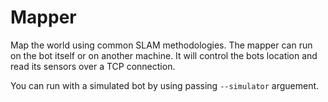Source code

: # Mapper

Map the world using common SLAM methodologies. The mapper can run on the bot itself or on another machine. It will control the bots location and read its sensors over a TCP connection.

You can run with a simulated bot by using passing `--simulator` arguement.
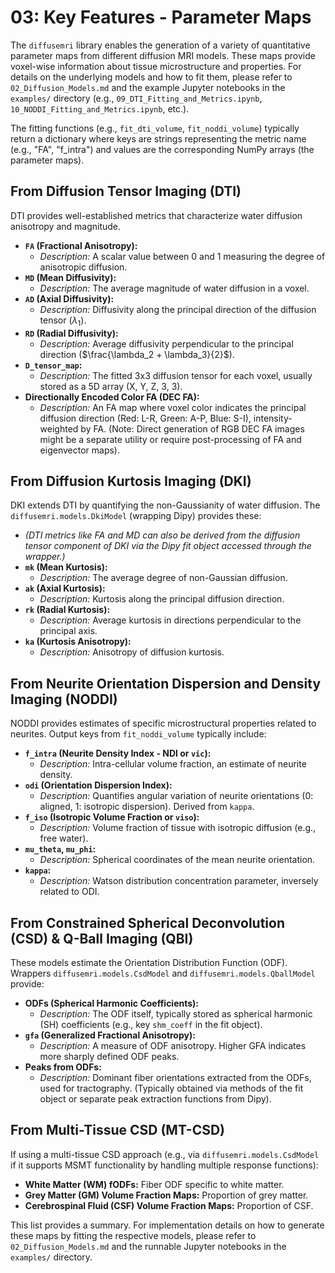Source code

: # 03: Key Features - Parameter Maps

The `diffusemri` library enables the generation of a variety of quantitative parameter maps from different diffusion MRI models. These maps provide voxel-wise information about tissue microstructure and properties. For details on the underlying models and how to fit them, please refer to `02_Diffusion_Models.md` and the example Jupyter notebooks in the `examples/` directory (e.g., `09_DTI_Fitting_and_Metrics.ipynb`, `10_NODDI_Fitting_and_Metrics.ipynb`, etc.).

The fitting functions (e.g., `fit_dti_volume`, `fit_noddi_volume`) typically return a dictionary where keys are strings representing the metric name (e.g., "FA", "f_intra") and values are the corresponding NumPy arrays (the parameter maps).

## From Diffusion Tensor Imaging (DTI)

DTI provides well-established metrics that characterize water diffusion anisotropy and magnitude.

*   **`FA` (Fractional Anisotropy):**
    *   *Description:* A scalar value between 0 and 1 measuring the degree of anisotropic diffusion.
*   **`MD` (Mean Diffusivity):**
    *   *Description:* The average magnitude of water diffusion in a voxel.
*   **`AD` (Axial Diffusivity):**
    *   *Description:* Diffusivity along the principal direction of the diffusion tensor ($\lambda_1$).
*   **`RD` (Radial Diffusivity):**
    *   *Description:* Average diffusivity perpendicular to the principal direction ($\frac{\lambda_2 + \lambda_3}{2}$).
*   **`D_tensor_map`:**
    *   *Description:* The fitted 3x3 diffusion tensor for each voxel, usually stored as a 5D array (X, Y, Z, 3, 3).
*   **Directionally Encoded Color FA (DEC FA):**
    *   *Description:* An FA map where voxel color indicates the principal diffusion direction (Red: L-R, Green: A-P, Blue: S-I), intensity-weighted by FA. (Note: Direct generation of RGB DEC FA images might be a separate utility or require post-processing of FA and eigenvector maps).

## From Diffusion Kurtosis Imaging (DKI)

DKI extends DTI by quantifying the non-Gaussianity of water diffusion. The `diffusemri.models.DkiModel` (wrapping Dipy) provides these:

*   *(DTI metrics like FA and MD can also be derived from the diffusion tensor component of DKI via the Dipy fit object accessed through the wrapper.)*
*   **`mk` (Mean Kurtosis):**
    *   *Description:* The average degree of non-Gaussian diffusion.
*   **`ak` (Axial Kurtosis):**
    *   *Description:* Kurtosis along the principal diffusion direction.
*   **`rk` (Radial Kurtosis):**
    *   *Description:* Average kurtosis in directions perpendicular to the principal axis.
*   **`ka` (Kurtosis Anisotropy):**
    *   *Description:* Anisotropy of diffusion kurtosis.

## From Neurite Orientation Dispersion and Density Imaging (NODDI)

NODDI provides estimates of specific microstructural properties related to neurites. Output keys from `fit_noddi_volume` typically include:

*   **`f_intra` (Neurite Density Index - NDI or `vic`):**
    *   *Description:* Intra-cellular volume fraction, an estimate of neurite density.
*   **`odi` (Orientation Dispersion Index):**
    *   *Description:* Quantifies angular variation of neurite orientations (0: aligned, 1: isotropic dispersion). Derived from `kappa`.
*   **`f_iso` (Isotropic Volume Fraction or `viso`):**
    *   *Description:* Volume fraction of tissue with isotropic diffusion (e.g., free water).
*   **`mu_theta`, `mu_phi`:**
    *   *Description:* Spherical coordinates of the mean neurite orientation.
*   **`kappa`:**
    *   *Description:* Watson distribution concentration parameter, inversely related to ODI.

## From Constrained Spherical Deconvolution (CSD) & Q-Ball Imaging (QBI)

These models estimate the Orientation Distribution Function (ODF). Wrappers `diffusemri.models.CsdModel` and `diffusemri.models.QballModel` provide:

*   **ODFs (Spherical Harmonic Coefficients):**
    *   *Description:* The ODF itself, typically stored as spherical harmonic (SH) coefficients (e.g., key `shm_coeff` in the fit object).
*   **`gfa` (Generalized Fractional Anisotropy):**
    *   *Description:* A measure of ODF anisotropy. Higher GFA indicates more sharply defined ODF peaks.
*   **Peaks from ODFs:**
    *   *Description:* Dominant fiber orientations extracted from the ODFs, used for tractography. (Typically obtained via methods of the fit object or separate peak extraction functions from Dipy).

## From Multi-Tissue CSD (MT-CSD)

If using a multi-tissue CSD approach (e.g., via `diffusemri.models.CsdModel` if it supports MSMT functionality by handling multiple response functions):

*   **White Matter (WM) fODFs:** Fiber ODF specific to white matter.
*   **Grey Matter (GM) Volume Fraction Maps:** Proportion of grey matter.
*   **Cerebrospinal Fluid (CSF) Volume Fraction Maps:** Proportion of CSF.

This list provides a summary. For implementation details on how to generate these maps by fitting the respective models, please refer to `02_Diffusion_Models.md` and the runnable Jupyter notebooks in the `examples/` directory.
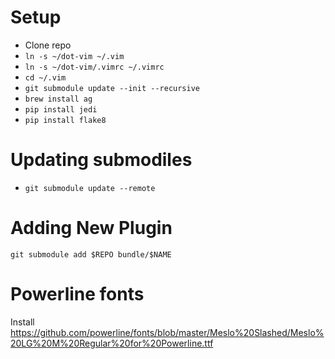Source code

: # Setup
 - Clone repo
 - `ln -s ~/dot-vim ~/.vim`
 - `ln -s ~/dot-vim/.vimrc ~/.vimrc`
 - `cd ~/.vim`
 - `git submodule update --init --recursive`
 - `brew install ag`
 - `pip install jedi`
 - `pip install flake8`

# Updating submodiles
 - `git submodule update --remote`

# Adding New Plugin
`git submodule add $REPO bundle/$NAME`

# Powerline fonts
Install https://github.com/powerline/fonts/blob/master/Meslo%20Slashed/Meslo%20LG%20M%20Regular%20for%20Powerline.ttf

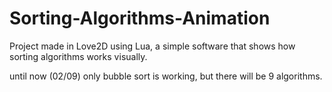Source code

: # Sorting-Algorithms-Animation
Project made in Love2D using Lua, a simple software that shows how sorting algorithms works visually.

until now (02/09) only bubble sort is working, but there will be 9 algorithms.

◆ **Problem to solve**
None of the pictures should be reproduced; all other material above must be set down exactly.

◆ **The completed task**
Source code

: # Mapper

Map the world using common SLAM methodologies. The mapper can run on the bot itself or on another machine. It will control the bots location and read its sensors over a TCP connection.

You can run with a simulated bot by using passing `--simulator` arguement.
Source code

: # 03: Key Features - Parameter Maps

The `diffusemri` library enables the generation of a variety of quantitative parameter maps from different diffusion MRI models. These maps provide voxel-wise information about tissue microstructure and properties. For details on the underlying models and how to fit them, please refer to `02_Diffusion_Models.md` and the example Jupyter notebooks in the `examples/` directory (e.g., `09_DTI_Fitting_and_Metrics.ipynb`, `10_NODDI_Fitting_and_Metrics.ipynb`, etc.).

The fitting functions (e.g., `fit_dti_volume`, `fit_noddi_volume`) typically return a dictionary where keys are strings representing the metric name (e.g., "FA", "f_intra") and values are the corresponding NumPy arrays (the parameter maps).

## From Diffusion Tensor Imaging (DTI)

DTI provides well-established metrics that characterize water diffusion anisotropy and magnitude.

*   **`FA` (Fractional Anisotropy):**
    *   *Description:* A scalar value between 0 and 1 measuring the degree of anisotropic diffusion.
*   **`MD` (Mean Diffusivity):**
    *   *Description:* The average magnitude of water diffusion in a voxel.
*   **`AD` (Axial Diffusivity):**
    *   *Description:* Diffusivity along the principal direction of the diffusion tensor ($\lambda_1$).
*   **`RD` (Radial Diffusivity):**
    *   *Description:* Average diffusivity perpendicular to the principal direction ($\frac{\lambda_2 + \lambda_3}{2}$).
*   **`D_tensor_map`:**
    *   *Description:* The fitted 3x3 diffusion tensor for each voxel, usually stored as a 5D array (X, Y, Z, 3, 3).
*   **Directionally Encoded Color FA (DEC FA):**
    *   *Description:* An FA map where voxel color indicates the principal diffusion direction (Red: L-R, Green: A-P, Blue: S-I), intensity-weighted by FA. (Note: Direct generation of RGB DEC FA images might be a separate utility or require post-processing of FA and eigenvector maps).

## From Diffusion Kurtosis Imaging (DKI)

DKI extends DTI by quantifying the non-Gaussianity of water diffusion. The `diffusemri.models.DkiModel` (wrapping Dipy) provides these:

*   *(DTI metrics like FA and MD can also be derived from the diffusion tensor component of DKI via the Dipy fit object accessed through the wrapper.)*
*   **`mk` (Mean Kurtosis):**
    *   *Description:* The average degree of non-Gaussian diffusion.
*   **`ak` (Axial Kurtosis):**
    *   *Description:* Kurtosis along the principal diffusion direction.
*   **`rk` (Radial Kurtosis):**
    *   *Description:* Average kurtosis in directions perpendicular to the principal axis.
*   **`ka` (Kurtosis Anisotropy):**
    *   *Description:* Anisotropy of diffusion kurtosis.

## From Neurite Orientation Dispersion and Density Imaging (NODDI)

NODDI provides estimates of specific microstructural properties related to neurites. Output keys from `fit_noddi_volume` typically include:

*   **`f_intra` (Neurite Density Index - NDI or `vic`):**
    *   *Description:* Intra-cellular volume fraction, an estimate of neurite density.
*   **`odi` (Orientation Dispersion Index):**
    *   *Description:* Quantifies angular variation of neurite orientations (0: aligned, 1: isotropic dispersion). Derived from `kappa`.
*   **`f_iso` (Isotropic Volume Fraction or `viso`):**
    *   *Description:* Volume fraction of tissue with isotropic diffusion (e.g., free water).
*   **`mu_theta`, `mu_phi`:**
    *   *Description:* Spherical coordinates of the mean neurite orientation.
*   **`kappa`:**
    *   *Description:* Watson distribution concentration parameter, inversely related to ODI.

## From Constrained Spherical Deconvolution (CSD) & Q-Ball Imaging (QBI)

These models estimate the Orientation Distribution Function (ODF). Wrappers `diffusemri.models.CsdModel` and `diffusemri.models.QballModel` provide:

*   **ODFs (Spherical Harmonic Coefficients):**
    *   *Description:* The ODF itself, typically stored as spherical harmonic (SH) coefficients (e.g., key `shm_coeff` in the fit object).
*   **`gfa` (Generalized Fractional Anisotropy):**
    *   *Description:* A measure of ODF anisotropy. Higher GFA indicates more sharply defined ODF peaks.
*   **Peaks from ODFs:**
    *   *Description:* Dominant fiber orientations extracted from the ODFs, used for tractography. (Typically obtained via methods of the fit object or separate peak extraction functions from Dipy).

## From Multi-Tissue CSD (MT-CSD)

If using a multi-tissue CSD approach (e.g., via `diffusemri.models.CsdModel` if it supports MSMT functionality by handling multiple response functions):

*   **White Matter (WM) fODFs:** Fiber ODF specific to white matter.
*   **Grey Matter (GM) Volume Fraction Maps:** Proportion of grey matter.
*   **Cerebrospinal Fluid (CSF) Volume Fraction Maps:** Proportion of CSF.

This list provides a summary. For implementation details on how to generate these maps by fitting the respective models, please refer to `02_Diffusion_Models.md` and the runnable Jupyter notebooks in the `examples/` directory.
Source code

: # Setup
 - Clone repo
 - `ln -s ~/dot-vim ~/.vim`
 - `ln -s ~/dot-vim/.vimrc ~/.vimrc`
 - `cd ~/.vim`
 - `git submodule update --init --recursive`
 - `brew install ag`
 - `pip install jedi`
 - `pip install flake8`

# Updating submodiles
 - `git submodule update --remote`

# Adding New Plugin
`git submodule add $REPO bundle/$NAME`

# Powerline fonts
Install https://github.com/powerline/fonts/blob/master/Meslo%20Slashed/Meslo%20LG%20M%20Regular%20for%20Powerline.ttf

Source code

: # Sorting-Algorithms-Animation
Project made in Love2D using Lua, a simple software that shows how sorting algorithms works visually.

until now (02/09) only bubble sort is working, but there will be 9 algorithms.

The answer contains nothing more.